Donald Boumphrey

Personal information
- Full name: Donald Boumphrey
- Born: 4 October 1892 Birkenhead, Cheshire, England
- Died: 12 September 1971 (aged 78) Aughton, Lancashire, England
- Relations: Colin Boumphrey (brother)

Domestic team information
- 1928: Wales
- 1914–1933: Cheshire

Career statistics
| Competition | First-class |
| Matches | 1 |
| Runs scored | 10 |
| Batting average | 5.00 |
| 100s/50s | –/– |
| Top score | 6 |
| Balls bowled | – |
| Wickets | – |
| Bowling average | – |
| 5 wickets in innings | – |
| 10 wickets in match | – |
| Best bowling | – |
| Catches/stumpings | –/– |
- Source: Cricinfo, 12 April 2011

= Donald Boumphrey =

English cricketer, educator, and British Army officer

Donald Boumphrey MC (4 October 1892 – 12 September 1971) was an English cricketer, educator and British Army officer. As a cricketer, his batting and bowling styles are unknown, though, from his rehearsing in old age the feats he had performed as a young man, he was a right-handed batsman and a finger-spin bowler.
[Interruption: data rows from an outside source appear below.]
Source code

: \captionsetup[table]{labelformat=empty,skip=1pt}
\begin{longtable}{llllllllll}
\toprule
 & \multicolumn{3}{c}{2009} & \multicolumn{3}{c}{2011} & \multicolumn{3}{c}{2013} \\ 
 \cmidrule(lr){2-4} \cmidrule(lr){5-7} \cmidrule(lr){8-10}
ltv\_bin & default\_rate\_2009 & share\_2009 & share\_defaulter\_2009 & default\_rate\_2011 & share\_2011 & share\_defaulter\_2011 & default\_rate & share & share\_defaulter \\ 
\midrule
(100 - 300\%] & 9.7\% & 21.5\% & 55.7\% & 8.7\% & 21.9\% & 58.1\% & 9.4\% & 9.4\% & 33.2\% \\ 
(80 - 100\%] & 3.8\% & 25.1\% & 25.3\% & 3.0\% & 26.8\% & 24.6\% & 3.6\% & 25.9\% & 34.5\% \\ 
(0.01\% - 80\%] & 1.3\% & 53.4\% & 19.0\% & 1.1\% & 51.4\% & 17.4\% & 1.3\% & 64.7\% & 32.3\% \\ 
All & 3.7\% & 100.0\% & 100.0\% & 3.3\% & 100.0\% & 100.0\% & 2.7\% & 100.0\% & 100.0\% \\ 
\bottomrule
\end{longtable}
Born in Birkenhead, Cheshire to Edwin Joseph Boumphrey and his wife Mary, he was christened in Wallasey, Cheshire on 13 November 1892. He was educated at Shrewsbury School, where he represented the school cricket team.

Boumphrey made his debut for Cheshire in the 1914 Minor Counties Championship against Northumberland. Boumphrey played Minor counties cricket for Cheshire from 1914 to 1933, which included 41 Minor Counties Championship matches In 1928, he played his only first-class match representing Wales against the touring West Indians. In this match he opened the batting for Wales, scoring 6 runs in the Welsh first-innings before being dismissed by George Francis and in their second-innings he scored 4 runs, before being dismissed by Learie Constantine.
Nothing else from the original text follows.